Some geographical locations allowed the Japanese Americans to labor in the sugar beet industry, while some of them were shipped off the east coast to help with frozen vegetable packaging, which will be mentioned in further detail later. The equally unlucky majority still isolated in the camps had very little means to grow their own food. Thus, they were put under the strict food regimen of their respective camps. About half of the residents in the internment camps were involved in agriculture before relocation, so these skills were utilized in three main goals: to provide as much food for the camp to maintain maximum sustainability and self-sufficiency, to possibly create a surplus to be shipped to other locations, and to help with the war effort. They managed to clear 165 acres of land and harvest on 120 acres. It is reported that they produced nearly $25,000 worth of vegetables, melons and tomatoes. This calls into question where all this food went and why food shortages were reported. Both the residents’ and the directors’ expectations for wealth and abundance were not met perhaps because there was an overestimation of the success the farmers would have and misallocation of the produce they harvested. Unbearable heat and unexpectedly harsh winters that resulted in extended shipping delays and probable crop failures. 
In large, inhabitants within the camps were not given opportunities to put their agricultural backgrounds into use so they fed themselves off the strict regimen implemented by the camps. There were always three meals a day, served at set times. Food basically set the rhythm and progression of the day. During meals, people ate at long tables and benches, which forced families to separate, thereby breaking down the family dynamic of meals. The food that was served was bland, repetitive and not very nutritious. Japanese foods, such as white miso sauce, fried shrimp, kombu, soy sauce etc. were never available at the beginning of their internment, and only towards the end were very short supplies offered. In general, their diets consisted of stewed tomatoes, potatoes, bread and much canned food, such as sausages, spam and beans. In Excerpts from Letters from Japanese Evacuees in Assembly and Reception Centers, compiled in 1942, Joseph Conard of the American Friends Service Committee wrote, “There’s not enough milk for the babies in the camp because the army’s contract for milk is with farmers in Oregon.” And even though there was plenty of milk available in nearby towns, the “redtape” separating incarceration camps from the rest of American society made such exchanges nearly impossible. He also wrote that “some have gone without meals several times. There has been no fresh vegetables, no fruit, no fresh meat, but plenty of canned food”.  The Japanese Americans not only were cheated out of their grown food, but also the food they were served.
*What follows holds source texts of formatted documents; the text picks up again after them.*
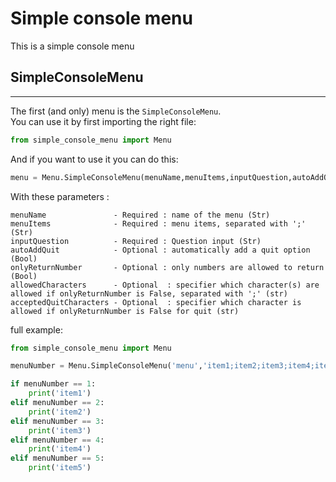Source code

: # Simple console menu

This is a simple console menu

## SimpleConsoleMenu
---
The first (and only) menu is the `SimpleConsoleMenu`. <br>
You can use it by first importing the right file: 
```python
from simple_console_menu import Menu
```

And if you want to use it you can do this:
```python
menu = Menu.SimpleConsoleMenu(menuName,menuItems,inputQuestion,autoAddQuit,onlyReturnNumber, allowedCharacters = '', acceptedQuitCharacters = '')
```

With these parameters :

    menuName               - Required : name of the menu (Str)
    menuItems              - Required : menu items, separated with ';' (Str)
    inputQuestion          - Required : Question input (Str)
    autoAddQuit            - Optional : automatically add a quit option (Bool)
    onlyReturnNumber       - Optional : only numbers are allowed to return (Bool)
    allowedCharacters      - Optional  : specifier which character(s) are allowed if onlyReturnNumber is False, separated with ';' (str)
    acceptedQuitCharacters - Optional  : specifier which character is allowed if onlyReturnNumber is False for quit (str)

full example:
```python
from simple_console_menu import Menu

menuNumber = Menu.SimpleConsoleMenu('menu','item1;item2;item3;item4;item5',True)

if menuNumber == 1:
    print('item1')
elif menuNumber == 2:
    print('item2')
elif menuNumber == 3:
    print('item3')
elif menuNumber == 4:
    print('item4')
elif menuNumber == 5:
    print('item5')

```
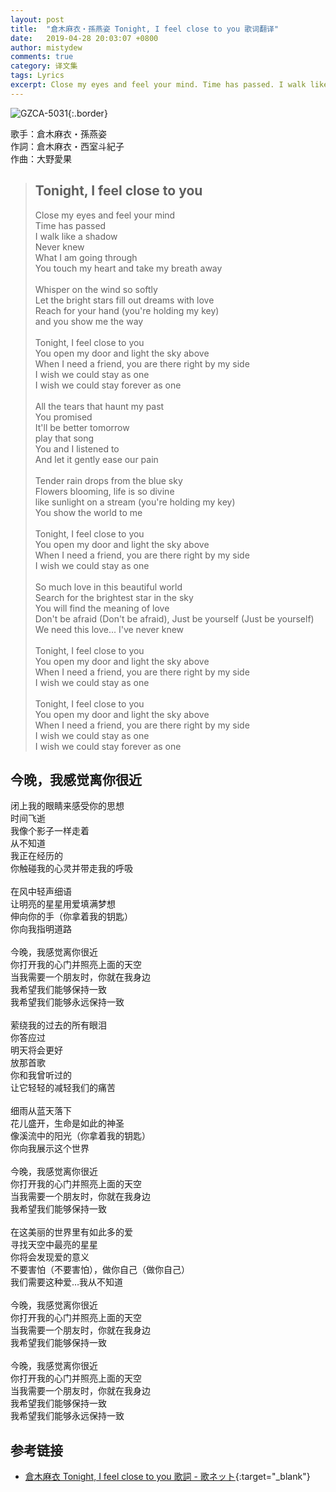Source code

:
 ```yaml
---
layout: post
title:  "倉木麻衣・孫燕姿 Tonight, I feel close to you 歌词翻译"
date:   2019-04-28 20:03:07 +0800
author: mistydew
comments: true
category: 译文集
tags: Lyrics
excerpt: Close my eyes and feel your mind. Time has passed. I walk like a shadow. Never knew. What I am going through. You touch my heart and take my breath away.
---
```

![GZCA-5031](https://is5-ssl.mzstatic.com/image/thumb/Music/v4/f3/5f/ae/f35faedc-03ed-1509-0684-35ba290a5704/source/600x600bb.jpg){:.border}

歌手：倉木麻衣・孫燕姿<br>
作詞：倉木麻衣・西室斗紀子<br>
作曲：大野愛果

<blockquote class="lyric-original">
  <h2>Tonight, I feel close to you</h2>
  <p>
    Close my eyes and feel your mind<br>
    Time has passed<br>
    I walk like a shadow<br>
    Never knew<br>
    What I am going through<br>
    You touch my heart and take my breath away<br>
    <br>
    Whisper on the wind so softly<br>
    Let the bright stars fill out dreams with love<br>
    Reach for your hand (you're holding my key)<br>
    and you show me the way<br>
    <br>
    Tonight, I feel close to you<br>
    You open my door and light the sky above<br>
    When I need a friend, you are there right by my side<br>
    I wish we could stay as one<br>
    I wish we could stay forever as one<br>
    <br>
    All the tears that haunt my past<br>
    You promised<br>
    It'll be better tomorrow<br>
    play that song<br>
    You and I listened to<br>
    And let it gently ease our pain<br>
    <br>
    Tender rain drops from the blue sky<br>
    Flowers blooming, life is so divine<br>
    like sunlight on a stream (you're holding my key)<br>
    You show the world to me<br>
    <br>
    Tonight, I feel close to you<br>
    You open my door and light the sky above<br>
    When I need a friend, you are there right by my side<br>
    I wish we could stay as one<br>
    <br>
    So much love in this beautiful world<br>
    Search for the brightest star in the sky<br>
    You will find the meaning of love<br>
    Don't be afraid (Don't be afraid), Just be yourself (Just be yourself)<br>
    We need this love... I've never knew<br>
    <br>
    Tonight, I feel close to you<br>
    You open my door and light the sky above<br>
    When I need a friend, you are there right by my side<br>
    I wish we could stay as one<br>
    <br>
    Tonight, I feel close to you<br>
    You open my door and light the sky above<br>
    When I need a friend, you are there right by my side<br>
    I wish we could stay as one<br>
    I wish we could stay forever as one
  </p>
</blockquote>

<div class="lyric-translation">
  <h2>今晚，我感觉离你很近</h2>
  <p>
    闭上我的眼睛来感受你的思想<br>
    时间飞逝<br>
    我像个影子一样走着<br>
    从不知道<br>
    我正在经历的<br>
    你触碰我的心灵并带走我的呼吸<br>
    <br>
    在风中轻声细语<br>
    让明亮的星星用爱填满梦想<br>
    伸向你的手（你拿着我的钥匙）<br>
    你向我指明道路<br>
    <br>
    今晚，我感觉离你很近<br>
    你打开我的心门并照亮上面的天空<br>
    当我需要一个朋友时，你就在我身边<br>
    我希望我们能够保持一致<br>
    我希望我们能够永远保持一致<br>
    <br>
    萦绕我的过去的所有眼泪<br>
    你答应过<br>
    明天将会更好<br>
    放那首歌<br>
    你和我曾听过的<br>
    让它轻轻的减轻我们的痛苦<br>
    <br>
    细雨从蓝天落下<br>
    花儿盛开，生命是如此的神圣<br>
    像溪流中的阳光（你拿着我的钥匙）<br>
    你向我展示这个世界<br>
    <br>
    今晚，我感觉离你很近<br>
    你打开我的心门并照亮上面的天空<br>
    当我需要一个朋友时，你就在我身边<br>
    我希望我们能够保持一致<br>
    <br>
    在这美丽的世界里有如此多的爱<br>
    寻找天空中最亮的星星<br>
    你将会发现爱的意义<br>
    不要害怕（不要害怕），做你自己（做你自己）<br>
    我们需要这种爱…我从不知道<br>
    <br>
    今晚，我感觉离你很近<br>
    你打开我的心门并照亮上面的天空<br>
    当我需要一个朋友时，你就在我身边<br>
    我希望我们能够保持一致<br>
    <br>
    今晚，我感觉离你很近<br>
    你打开我的心门并照亮上面的天空<br>
    当我需要一个朋友时，你就在我身边<br>
    我希望我们能够保持一致<br>
    我希望我们能够永远保持一致
  </p>
</div>

## 参考链接

* [倉木麻衣 Tonight, I feel close to you 歌詞 - 歌ネット](https://www.uta-net.com/song/17658){:target="_blank"}
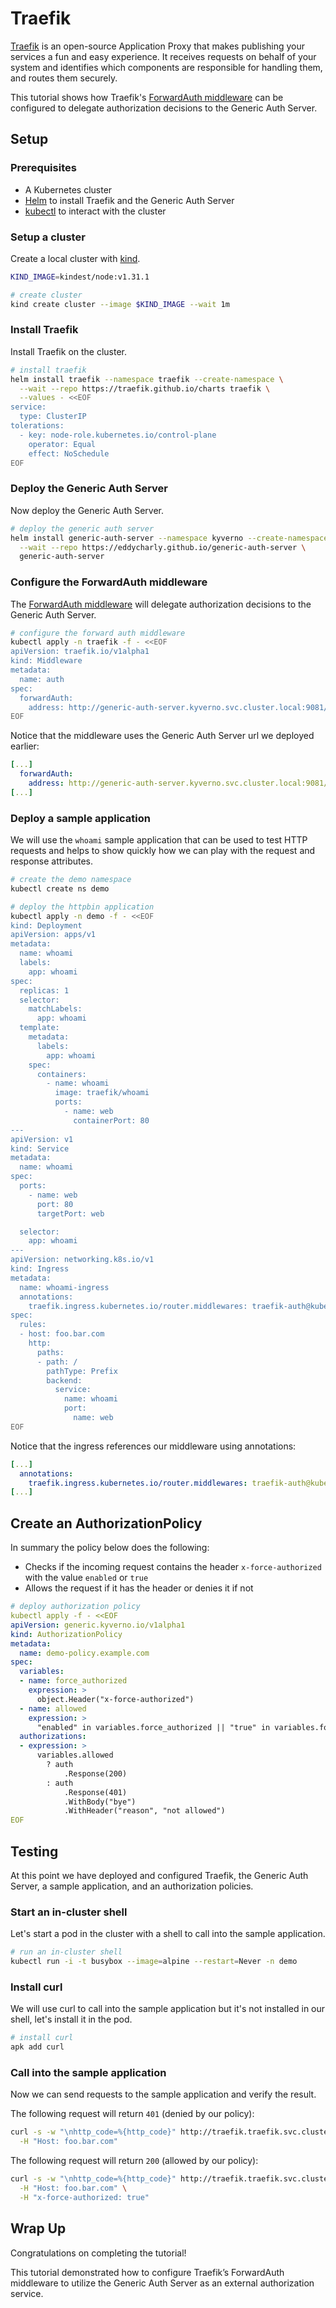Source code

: # Traefik 

[Traefik](https://doc.traefik.io/traefik/) is an open-source Application Proxy that makes publishing your services a fun and easy experience. It receives requests on behalf of your system and identifies which components are responsible for handling them, and routes them securely.

This tutorial shows how Traefik's [ForwardAuth middleware](https://doc.traefik.io/traefik/middlewares/http/forwardauth/) can be configured to delegate authorization decisions to the Generic Auth Server.

## Setup

### Prerequisites

- A Kubernetes cluster
- [Helm](https://helm.sh/) to install Traefik and the Generic Auth Server
- [kubectl](https://kubernetes.io/docs/tasks/tools/#kubectl) to interact with the cluster

### Setup a cluster

Create a local cluster with [kind](https://kind.sigs.k8s.io/docs/user/quick-start/#installation).

```bash
KIND_IMAGE=kindest/node:v1.31.1

# create cluster
kind create cluster --image $KIND_IMAGE --wait 1m
```

### Install Traefik

Install Traefik on the cluster.

```bash
# install traefik
helm install traefik --namespace traefik --create-namespace \
  --wait --repo https://traefik.github.io/charts traefik \
  --values - <<EOF
service:
  type: ClusterIP
tolerations:
  - key: node-role.kubernetes.io/control-plane
    operator: Equal
    effect: NoSchedule
EOF
```

### Deploy the Generic Auth Server

Now deploy the Generic Auth Server.

```bash
# deploy the generic auth server
helm install generic-auth-server --namespace kyverno --create-namespace \
  --wait --repo https://eddycharly.github.io/generic-auth-server \
  generic-auth-server
```

### Configure the ForwardAuth middleware

The [ForwardAuth middleware](https://doc.traefik.io/traefik/middlewares/http/forwardauth/) will delegate authorization decisions to the Generic Auth Server.

```bash
# configure the forward auth middleware
kubectl apply -n traefik -f - <<EOF
apiVersion: traefik.io/v1alpha1
kind: Middleware
metadata:
  name: auth
spec:
  forwardAuth:
    address: http://generic-auth-server.kyverno.svc.cluster.local:9081/auth
EOF
```

Notice that the middleware uses the Generic Auth Server url we deployed earlier:

```yaml
[...]
  forwardAuth:
    address: http://generic-auth-server.kyverno.svc.cluster.local:9081/auth
[...]
```

### Deploy a sample application

We will use the `whoami` sample application that can be used to test HTTP requests and helps to show quickly how we can play with the request and response attributes.

```bash
# create the demo namespace
kubectl create ns demo

# deploy the httpbin application
kubectl apply -n demo -f - <<EOF
kind: Deployment
apiVersion: apps/v1
metadata:
  name: whoami
  labels:
    app: whoami
spec:
  replicas: 1
  selector:
    matchLabels:
      app: whoami
  template:
    metadata:
      labels:
        app: whoami
    spec:
      containers:
        - name: whoami
          image: traefik/whoami
          ports:
            - name: web
              containerPort: 80
---
apiVersion: v1
kind: Service
metadata:
  name: whoami
spec:
  ports:
    - name: web
      port: 80
      targetPort: web

  selector:
    app: whoami
---
apiVersion: networking.k8s.io/v1
kind: Ingress
metadata:
  name: whoami-ingress
  annotations:
    traefik.ingress.kubernetes.io/router.middlewares: traefik-auth@kubernetescrd
spec:
  rules:
  - host: foo.bar.com
    http:
      paths:
      - path: /
        pathType: Prefix
        backend:
          service:
            name: whoami
            port:
              name: web
EOF
```

Notice that the ingress references our middleware using annotations:

```yaml
[...]
  annotations:
    traefik.ingress.kubernetes.io/router.middlewares: traefik-auth@kubernetescrd
[...]
```

## Create an AuthorizationPolicy

In summary the policy below does the following:

- Checks if the incoming request contains the header `x-force-authorized` with the value `enabled` or `true`
- Allows the request if it has the header or denies it if not

```yaml
# deploy authorization policy
kubectl apply -f - <<EOF
apiVersion: generic.kyverno.io/v1alpha1
kind: AuthorizationPolicy
metadata:
  name: demo-policy.example.com
spec:
  variables:
  - name: force_authorized
    expression: >
      object.Header("x-force-authorized")
  - name: allowed
    expression: >
      "enabled" in variables.force_authorized || "true" in variables.force_authorized
  authorizations:
  - expression: >
      variables.allowed
        ? auth
            .Response(200)
        : auth
            .Response(401)
            .WithBody("bye")
            .WithHeader("reason", "not allowed") 
EOF
```

## Testing

At this point we have deployed and configured Traefik, the Generic Auth Server, a sample application, and an authorization policies.

### Start an in-cluster shell

Let's start a pod in the cluster with a shell to call into the sample application.

```bash
# run an in-cluster shell
kubectl run -i -t busybox --image=alpine --restart=Never -n demo
```

### Install curl

We will use curl to call into the sample application but it's not installed in our shell, let's install it in the pod.

```bash
# install curl
apk add curl
```

### Call into the sample application

Now we can send requests to the sample application and verify the result.

The following request will return `401` (denied by our policy):

```bash
curl -s -w "\nhttp_code=%{http_code}" http://traefik.traefik.svc.cluster.local \
  -H "Host: foo.bar.com"
```

The following request will return `200` (allowed by our policy):

```bash
curl -s -w "\nhttp_code=%{http_code}" http://traefik.traefik.svc.cluster.local \
  -H "Host: foo.bar.com" \
  -H "x-force-authorized: true"
```

## Wrap Up

Congratulations on completing the tutorial!

This tutorial demonstrated how to configure Traefik’s ForwardAuth middleware to utilize the Generic Auth Server as an external authorization service.
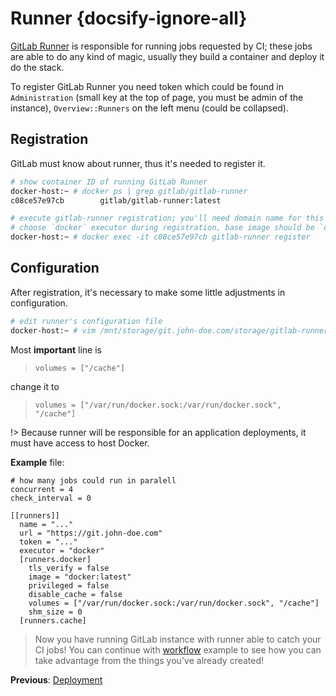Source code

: # Runner {docsify-ignore-all}

[GitLab Runner](https://docs.gitlab.com/runner/) is responsible for running jobs requested by CI; these
jobs are able to do any kind of magic, usually they build a container and deploy it do the stack.

To register GitLab Runner you need token which could be found in `Administration` (small key at the top of 
page, you must be admin of the instance), `Overview::Runners` on the left menu (could be collapsed).

## Registration

GitLab must know about runner, thus it's needed to register it.

```bash
# show container ID of running GitLab Runner
docker-host:~ # docker ps | grep gitlab/gitlab-runner
c08ce57e97cb        gitlab/gitlab-runner:latest                                       "/usr/bin/dumb-ini..."   31 hours ago        Up 31 hours                                         git-john-doe-com_gitlab-runner.1.14x9n7rtbtbugrinley2nj18f

# execute gitlab-runner registration; you'll need domain name for this and token found in GitLab instance
# choose `docker` executor during registration, base image should be `docker:latest`
docker-host:~ # docker exec -it c08ce57e97cb gitlab-runner register
```
## Configuration

After registration, it's necessary to make some little adjustments in configuration.

```bash
# edit runner's configuration file
docker-host:~ # vim /mnt/storage/git.john-doe.com/storage/gitlab-runner/config.toml
```

Most **important** line is

> `volumes = ["/cache"]`

change it to

> `volumes = ["/var/run/docker.sock:/var/run/docker.sock", "/cache"]`

!> Because runner will be responsible for an application deployments, it must have access to host Docker. 

**Example** file:

```text
# how many jobs could run in paralell 
concurrent = 4
check_interval = 0

[[runners]]
  name = "..."
  url = "https://git.john-doe.com"
  token = "..."
  executor = "docker"
  [runners.docker]
    tls_verify = false
    image = "docker:latest"
    privileged = false
    disable_cache = false
    volumes = ["/var/run/docker.sock:/var/run/docker.sock", "/cache"]
    shm_size = 0
  [runners.cache]
```

> Now you have running GitLab instance with runner able to catch your CI jobs! You can continue with [workflow](/examples/workflow/index)
example to see how you can take advantage from the things you've already created!  

**Previous**: [Deployment](/devops/gitlab/deployment)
In spite of the availability of food, such as milk, they were deemed unworthy of having such “luxuries”.
Internment Camp Diet and living conditions
Due the scarcity of everyday foods,this in turn caused internal conflict and strain between residents. Not unlike life outside of these camps, economic strain and scarcity led to problems within families and the community. As mentioned previously, their days were counted by their three meals, breakfast, lunch and dinner. There were provided food, but the portions were very small. Any remnants of their traditional Japanese meals were replaced by bread, potatoes and maybe some vienna sausages on a good day. There was little no milk, and most definitely no fresh meat. Fruits and vegetables were also scarce, only being reintroduced to their diet very late into their incarceration. Special treats like candy, soda, ice cream etc. were also a paucity. They were never served in the mass dining halls, rather they could be bought or illegally obtained via over the fence purchases with stores in the area. The two parties would meet at the barbed wired fences that enclosed them, and exchanged cash for food. It was not only food that they exchanged, but also things such as snacks, toilet articles, magazines and cigarettes later on. The action of “over the barbed wired fence” purchases only further amplified their prisoner-like images in the camps.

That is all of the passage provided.